_WHAT THE EXERCISE ASKS_
Which lines of the entries below contain the string "check"? Copy each one.

_RECORDS PROVIDED_
* * *

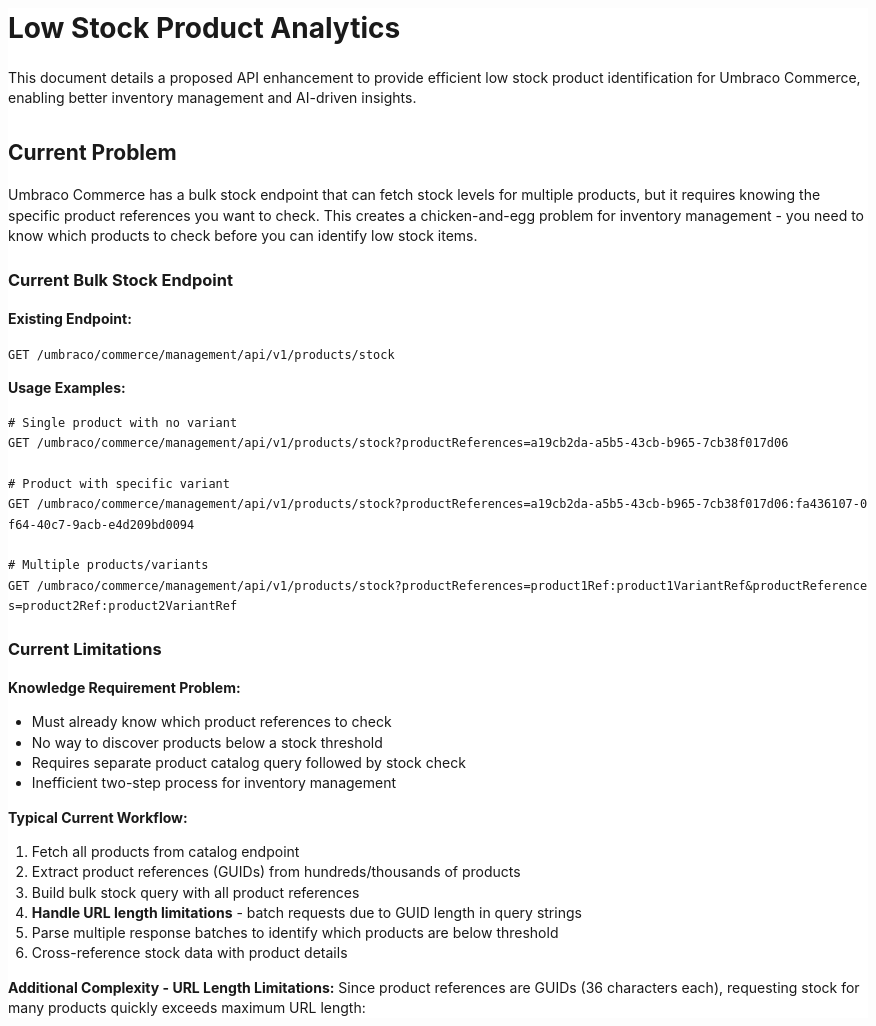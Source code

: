# Low Stock Product Analytics

This document details a proposed API enhancement to provide efficient low stock product identification for Umbraco Commerce, enabling better inventory management and AI-driven insights.

## Current Problem

Umbraco Commerce has a bulk stock endpoint that can fetch stock levels for multiple products, but it requires knowing the specific product references you want to check. This creates a chicken-and-egg problem for inventory management - you need to know which products to check before you can identify low stock items.

### Current Bulk Stock Endpoint

**Existing Endpoint:**
```http
GET /umbraco/commerce/management/api/v1/products/stock
```

**Usage Examples:**
```http
# Single product with no variant
GET /umbraco/commerce/management/api/v1/products/stock?productReferences=a19cb2da-a5b5-43cb-b965-7cb38f017d06

# Product with specific variant
GET /umbraco/commerce/management/api/v1/products/stock?productReferences=a19cb2da-a5b5-43cb-b965-7cb38f017d06:fa436107-0f64-40c7-9acb-e4d209bd0094

# Multiple products/variants
GET /umbraco/commerce/management/api/v1/products/stock?productReferences=product1Ref:product1VariantRef&productReferences=product2Ref:product2VariantRef
```

### Current Limitations

**Knowledge Requirement Problem:**
- Must already know which product references to check
- No way to discover products below a stock threshold
- Requires separate product catalog query followed by stock check
- Inefficient two-step process for inventory management

**Typical Current Workflow:**
1. Fetch all products from catalog endpoint
2. Extract product references (GUIDs) from hundreds/thousands of products  
3. Build bulk stock query with all product references
4. **Handle URL length limitations** - batch requests due to GUID length in query strings
5. Parse multiple response batches to identify which products are below threshold
6. Cross-reference stock data with product details

**Additional Complexity - URL Length Limitations:**
Since product references are GUIDs (36 characters each), requesting stock for many products quickly exceeds maximum URL length:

* * *

_FINAL ANSWER_
Umbraco Commerce has a bulk stock endpoint that can fetch stock levels for multiple products, but it requires knowing the specific product references you want to check. This creates a chicken-and-egg problem for inventory management - you need to know which products to check before you can identify low stock items.
- Must already know which product references to check
- Requires separate product catalog query followed by stock check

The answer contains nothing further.